By Hal Lindsey
1838 was a time of great turmoil in America. In January of that year, a 28-year-old Illinois State Representative addressed a prominent Springfield debating society. The tall, lanky lawyer called his subject, “The Perpetuation of Our Political Institutions.” His name was Abraham Lincoln.
Deeply concerned about his nation’s future, Lincoln asked, “At what point shall we expect the approach of danger? By what means shall we fortify against it? Shall we expect some transatlantic military giant, to step the Ocean, and crush us at a blow? Never! All the armies of Europe, Asia and Africa combined… could not by force, take a drink from the Ohio, or make a track on the Blue Ridge, in a trial of a thousand years. At what point then is the approach of danger to be expected? I answer, if it ever reach us, it must spring up amongst us. It cannot come from abroad. If destruction be our lot, we must ourselves be its author and finisher. As a nation of freemen, we must live through all time, or die by suicide.”
Even in an era of intercontinental ballistic missiles able to cross oceans in mere minutes, inner corruption is still more dangerous to America than attack from the outside. Inner weakness attracts aggression. “If destruction be our lot, we must ourselves be its author and finisher.”

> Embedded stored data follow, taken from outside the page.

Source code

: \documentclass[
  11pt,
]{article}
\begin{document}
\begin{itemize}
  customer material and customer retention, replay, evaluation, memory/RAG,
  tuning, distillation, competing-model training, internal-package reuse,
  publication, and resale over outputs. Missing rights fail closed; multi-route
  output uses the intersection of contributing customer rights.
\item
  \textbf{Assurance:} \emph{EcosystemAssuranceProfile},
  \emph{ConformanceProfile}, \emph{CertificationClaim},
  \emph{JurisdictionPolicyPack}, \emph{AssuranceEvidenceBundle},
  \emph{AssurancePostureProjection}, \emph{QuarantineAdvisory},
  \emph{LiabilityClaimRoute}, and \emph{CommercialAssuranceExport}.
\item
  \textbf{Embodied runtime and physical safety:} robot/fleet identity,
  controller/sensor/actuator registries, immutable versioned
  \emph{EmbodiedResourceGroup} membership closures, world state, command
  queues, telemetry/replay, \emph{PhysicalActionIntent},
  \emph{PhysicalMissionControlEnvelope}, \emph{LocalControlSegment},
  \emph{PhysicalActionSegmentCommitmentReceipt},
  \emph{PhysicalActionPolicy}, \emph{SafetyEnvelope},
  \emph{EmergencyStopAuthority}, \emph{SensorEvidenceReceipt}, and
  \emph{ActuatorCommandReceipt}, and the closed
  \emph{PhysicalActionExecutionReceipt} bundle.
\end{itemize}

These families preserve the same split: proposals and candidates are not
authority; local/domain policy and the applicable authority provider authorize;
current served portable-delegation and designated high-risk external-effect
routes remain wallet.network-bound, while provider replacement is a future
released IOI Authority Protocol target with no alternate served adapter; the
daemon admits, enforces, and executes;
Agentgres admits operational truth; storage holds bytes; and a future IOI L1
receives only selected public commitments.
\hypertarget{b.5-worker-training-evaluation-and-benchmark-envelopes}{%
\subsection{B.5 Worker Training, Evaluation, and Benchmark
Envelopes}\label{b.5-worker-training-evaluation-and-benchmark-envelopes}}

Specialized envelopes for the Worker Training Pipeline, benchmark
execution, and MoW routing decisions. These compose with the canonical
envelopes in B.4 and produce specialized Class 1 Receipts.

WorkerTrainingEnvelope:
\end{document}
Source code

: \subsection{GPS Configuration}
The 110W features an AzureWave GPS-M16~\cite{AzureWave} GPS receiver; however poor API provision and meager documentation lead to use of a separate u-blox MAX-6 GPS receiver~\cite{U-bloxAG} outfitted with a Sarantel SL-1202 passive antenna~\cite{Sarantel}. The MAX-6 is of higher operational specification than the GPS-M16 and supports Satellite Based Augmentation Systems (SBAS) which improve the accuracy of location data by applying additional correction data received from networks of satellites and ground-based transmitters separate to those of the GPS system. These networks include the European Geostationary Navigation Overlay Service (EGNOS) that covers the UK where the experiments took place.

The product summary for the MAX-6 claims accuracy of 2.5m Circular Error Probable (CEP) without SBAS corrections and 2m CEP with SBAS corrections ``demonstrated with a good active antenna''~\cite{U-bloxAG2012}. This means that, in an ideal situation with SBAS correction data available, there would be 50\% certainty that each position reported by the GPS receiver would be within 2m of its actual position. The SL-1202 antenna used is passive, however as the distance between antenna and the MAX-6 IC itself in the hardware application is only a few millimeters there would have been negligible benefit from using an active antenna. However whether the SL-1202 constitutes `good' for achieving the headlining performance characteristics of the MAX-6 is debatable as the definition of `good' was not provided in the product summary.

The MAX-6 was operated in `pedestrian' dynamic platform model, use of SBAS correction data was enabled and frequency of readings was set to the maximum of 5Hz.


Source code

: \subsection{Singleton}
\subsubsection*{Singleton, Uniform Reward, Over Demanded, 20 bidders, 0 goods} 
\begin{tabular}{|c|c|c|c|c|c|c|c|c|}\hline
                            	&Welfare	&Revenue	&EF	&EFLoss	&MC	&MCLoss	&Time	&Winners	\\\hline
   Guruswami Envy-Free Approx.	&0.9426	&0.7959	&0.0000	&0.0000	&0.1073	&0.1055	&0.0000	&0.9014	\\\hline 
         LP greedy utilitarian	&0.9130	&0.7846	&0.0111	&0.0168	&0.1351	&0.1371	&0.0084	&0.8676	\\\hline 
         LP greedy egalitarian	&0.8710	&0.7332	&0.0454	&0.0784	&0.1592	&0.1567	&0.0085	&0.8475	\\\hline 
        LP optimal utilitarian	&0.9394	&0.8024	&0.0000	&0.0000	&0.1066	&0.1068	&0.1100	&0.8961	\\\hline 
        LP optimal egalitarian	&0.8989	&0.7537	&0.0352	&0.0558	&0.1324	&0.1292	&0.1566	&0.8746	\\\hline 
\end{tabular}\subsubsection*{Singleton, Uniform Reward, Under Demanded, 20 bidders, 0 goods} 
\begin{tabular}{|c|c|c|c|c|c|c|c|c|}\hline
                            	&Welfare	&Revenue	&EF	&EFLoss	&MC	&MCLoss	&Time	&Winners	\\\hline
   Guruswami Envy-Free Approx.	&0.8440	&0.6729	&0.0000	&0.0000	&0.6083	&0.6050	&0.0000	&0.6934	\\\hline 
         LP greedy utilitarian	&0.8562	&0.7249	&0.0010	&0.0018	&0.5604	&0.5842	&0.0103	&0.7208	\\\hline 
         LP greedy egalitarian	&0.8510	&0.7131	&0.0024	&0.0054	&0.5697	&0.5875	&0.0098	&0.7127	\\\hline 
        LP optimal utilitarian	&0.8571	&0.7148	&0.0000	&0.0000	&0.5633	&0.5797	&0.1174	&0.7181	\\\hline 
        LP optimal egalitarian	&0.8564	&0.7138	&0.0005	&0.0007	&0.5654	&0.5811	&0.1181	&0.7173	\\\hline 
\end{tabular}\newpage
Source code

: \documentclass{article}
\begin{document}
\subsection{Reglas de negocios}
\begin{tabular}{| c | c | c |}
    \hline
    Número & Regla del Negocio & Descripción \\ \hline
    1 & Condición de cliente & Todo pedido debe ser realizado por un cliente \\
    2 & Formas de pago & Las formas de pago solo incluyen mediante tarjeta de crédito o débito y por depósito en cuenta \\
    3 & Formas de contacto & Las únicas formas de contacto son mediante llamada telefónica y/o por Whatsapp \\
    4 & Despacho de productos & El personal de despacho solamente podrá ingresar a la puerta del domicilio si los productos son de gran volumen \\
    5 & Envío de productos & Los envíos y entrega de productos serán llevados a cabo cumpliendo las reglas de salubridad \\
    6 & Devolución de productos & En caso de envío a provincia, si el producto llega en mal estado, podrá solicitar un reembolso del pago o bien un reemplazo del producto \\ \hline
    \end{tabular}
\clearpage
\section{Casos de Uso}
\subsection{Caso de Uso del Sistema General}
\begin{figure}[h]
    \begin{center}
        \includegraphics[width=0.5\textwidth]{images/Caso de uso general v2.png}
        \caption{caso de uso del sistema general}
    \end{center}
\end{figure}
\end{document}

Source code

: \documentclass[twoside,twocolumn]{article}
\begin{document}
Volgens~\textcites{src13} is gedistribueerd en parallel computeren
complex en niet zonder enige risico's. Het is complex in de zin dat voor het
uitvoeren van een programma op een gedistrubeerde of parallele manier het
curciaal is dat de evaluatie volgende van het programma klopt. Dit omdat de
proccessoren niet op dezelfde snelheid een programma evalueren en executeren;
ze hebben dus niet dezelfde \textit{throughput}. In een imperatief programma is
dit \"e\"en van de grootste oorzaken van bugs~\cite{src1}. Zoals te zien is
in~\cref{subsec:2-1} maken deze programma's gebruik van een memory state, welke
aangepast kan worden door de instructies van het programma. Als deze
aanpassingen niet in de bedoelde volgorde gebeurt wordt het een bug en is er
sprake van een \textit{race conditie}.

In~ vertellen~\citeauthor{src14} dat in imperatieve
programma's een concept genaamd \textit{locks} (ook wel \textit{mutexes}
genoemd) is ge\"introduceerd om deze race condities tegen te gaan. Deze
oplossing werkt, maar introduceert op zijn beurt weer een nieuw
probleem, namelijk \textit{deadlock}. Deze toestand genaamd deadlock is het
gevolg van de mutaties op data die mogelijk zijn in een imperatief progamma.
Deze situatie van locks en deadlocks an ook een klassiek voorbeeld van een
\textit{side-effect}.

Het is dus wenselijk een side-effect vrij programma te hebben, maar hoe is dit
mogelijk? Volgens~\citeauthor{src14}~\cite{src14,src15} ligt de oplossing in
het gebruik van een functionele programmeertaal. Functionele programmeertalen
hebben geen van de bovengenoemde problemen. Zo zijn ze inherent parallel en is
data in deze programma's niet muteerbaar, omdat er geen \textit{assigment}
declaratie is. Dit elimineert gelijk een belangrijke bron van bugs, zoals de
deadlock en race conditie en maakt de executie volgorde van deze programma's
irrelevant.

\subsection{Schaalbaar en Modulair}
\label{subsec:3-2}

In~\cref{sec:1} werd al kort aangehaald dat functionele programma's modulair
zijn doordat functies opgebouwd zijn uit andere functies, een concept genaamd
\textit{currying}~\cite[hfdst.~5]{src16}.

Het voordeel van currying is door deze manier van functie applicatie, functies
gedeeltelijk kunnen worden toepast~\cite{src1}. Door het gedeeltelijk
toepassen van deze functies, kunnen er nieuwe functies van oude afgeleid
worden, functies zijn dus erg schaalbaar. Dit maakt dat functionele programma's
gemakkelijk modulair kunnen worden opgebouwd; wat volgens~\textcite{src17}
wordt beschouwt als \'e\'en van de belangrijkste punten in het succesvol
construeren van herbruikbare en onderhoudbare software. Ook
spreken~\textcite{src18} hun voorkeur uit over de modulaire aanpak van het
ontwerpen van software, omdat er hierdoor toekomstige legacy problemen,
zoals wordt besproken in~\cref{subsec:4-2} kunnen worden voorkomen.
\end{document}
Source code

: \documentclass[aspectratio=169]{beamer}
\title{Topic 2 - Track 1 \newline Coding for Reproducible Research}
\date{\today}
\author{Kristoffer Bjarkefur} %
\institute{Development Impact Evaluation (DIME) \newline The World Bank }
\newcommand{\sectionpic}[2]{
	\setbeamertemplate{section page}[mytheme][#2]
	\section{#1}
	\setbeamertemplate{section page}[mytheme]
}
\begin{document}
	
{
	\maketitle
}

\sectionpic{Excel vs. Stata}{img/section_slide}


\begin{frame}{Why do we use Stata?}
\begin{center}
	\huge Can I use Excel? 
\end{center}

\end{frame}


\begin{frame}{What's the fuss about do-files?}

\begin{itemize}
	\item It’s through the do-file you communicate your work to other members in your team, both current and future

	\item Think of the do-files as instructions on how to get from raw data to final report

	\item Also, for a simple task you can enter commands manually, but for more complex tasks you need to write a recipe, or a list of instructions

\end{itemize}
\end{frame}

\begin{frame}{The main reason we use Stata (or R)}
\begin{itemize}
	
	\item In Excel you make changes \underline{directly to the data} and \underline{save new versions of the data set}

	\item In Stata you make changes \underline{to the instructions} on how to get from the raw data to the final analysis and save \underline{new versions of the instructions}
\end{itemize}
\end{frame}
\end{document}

Today, our nation seems bent on self-destruction. We see it in legislatures, executive mansions, courts, and educational institutions. It has metastasized into music studios, film sets, and libraries. Publishing houses, television networks, and corporate boardrooms also seem bent on destroying the American rights, ideals, and morality that made their prosperity possible.
Destructive choices are not limited to the wealthy and powerful. They’re also being made by 15-year-olds standing on street corners and by 60-year-olds deciding what television program to watch. They are being decided by Christians who know they should read the Bible, but place it so low on their list of priorities that it rarely gets opened.
We hear a great deal about culture wars. But culture is an outer reflection of our inward selves. The real war is about thought, and thoughts are largely a matter of choice. Yes, some thoughts come unbidden. But we get to choose whether to entertain and nourish those thoughts, or not. 2 Corinthians 10:5 (NASB) says to take “every thought captive to the obedience of Christ.”
We can choose to focus our thinking on that which will strengthen and nourish our souls in Christ. Psalms 1:1-3 says, “How blessed is the man who does not walk in the counsel of the wicked, Nor stand in the path of sinners, Nor sit in the seat of scoffers! But his delight is in the law of the Lord, And in His law he meditates day and night. And he will be like a tree firmly planted by streams of water, Which yields its fruit in its season, And its leaf does not wither; And in whatever he does, he prospers.”
Philippians 4:8 says, “Finally, brethren, whatever is true, whatever is honorable, whatever is right, whatever is pure, whatever is lovely, whatever is of good repute, if there is any excellence and if anything worthy of praise, let your mind dwell on these things.”
The world works overtime to corrupt our thoughts and those of our young. But the Bible says we can choose our thoughts. We see the terrible things being taught in schools, and we wonder what we can do. The answer is to allow the Holy Spirit to work in us through His holy word. Even if you are physically frail, you can be a giant in Christ — speaking persuasively, praying effectually, and walking in the power of His great love. Start by letting “your mind dwell on these things.”